## ACTION ITEM
Give again, character for character, the lines that lie between the first line of the material and the line with "- Click on any", inclusive. Omit pictures.

## INFORMATION PROVIDED
.....

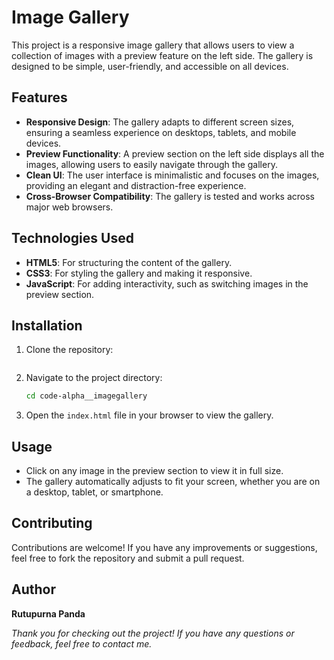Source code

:# Image Gallery

This project is a responsive image gallery that allows users to view a collection of images with a preview feature on the left side. The gallery is designed to be simple, user-friendly, and accessible on all devices.

## Features

- **Responsive Design**: The gallery adapts to different screen sizes, ensuring a seamless experience on desktops, tablets, and mobile devices.
- **Preview Functionality**: A preview section on the left side displays all the images, allowing users to easily navigate through the gallery.
- **Clean UI**: The user interface is minimalistic and focuses on the images, providing an elegant and distraction-free experience.
- **Cross-Browser Compatibility**: The gallery is tested and works across major web browsers.

## Technologies Used

- **HTML5**: For structuring the content of the gallery.
- **CSS3**: For styling the gallery and making it responsive.
- **JavaScript**: For adding interactivity, such as switching images in the preview section.

## Installation

1. Clone the repository:
    ```bash

    ```
2. Navigate to the project directory:
    ```bash
    cd code-alpha__imagegallery
    ```
3. Open the `index.html` file in your browser to view the gallery.

## Usage

- Click on any image in the preview section to view it in full size.
- The gallery automatically adjusts to fit your screen, whether you are on a desktop, tablet, or smartphone.

## Contributing

Contributions are welcome! If you have any improvements or suggestions, feel free to fork the repository and submit a pull request.


## Author

**Rutupurna Panda**

*Thank you for checking out the project! If you have any questions or feedback, feel free to contact me.*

.....

## THE ANSWER
Source code

:# Image Gallery

This project is a responsive image gallery that allows users to view a collection of images with a preview feature on the left side. The gallery is designed to be simple, user-friendly, and accessible on all devices.

## Features

- **Responsive Design**: The gallery adapts to different screen sizes, ensuring a seamless experience on desktops, tablets, and mobile devices.
- **Preview Functionality**: A preview section on the left side displays all the images, allowing users to easily navigate through the gallery.
- **Clean UI**: The user interface is minimalistic and focuses on the images, providing an elegant and distraction-free experience.
- **Cross-Browser Compatibility**: The gallery is tested and works across major web browsers.

## Technologies Used

- **HTML5**: For structuring the content of the gallery.
- **CSS3**: For styling the gallery and making it responsive.
- **JavaScript**: For adding interactivity, such as switching images in the preview section.

## Installation

1. Clone the repository:
    ```bash

    ```
2. Navigate to the project directory:
    ```bash
    cd code-alpha__imagegallery
    ```
3. Open the `index.html` file in your browser to view the gallery.

## Usage

- Click on any image in the preview section to view it in full size.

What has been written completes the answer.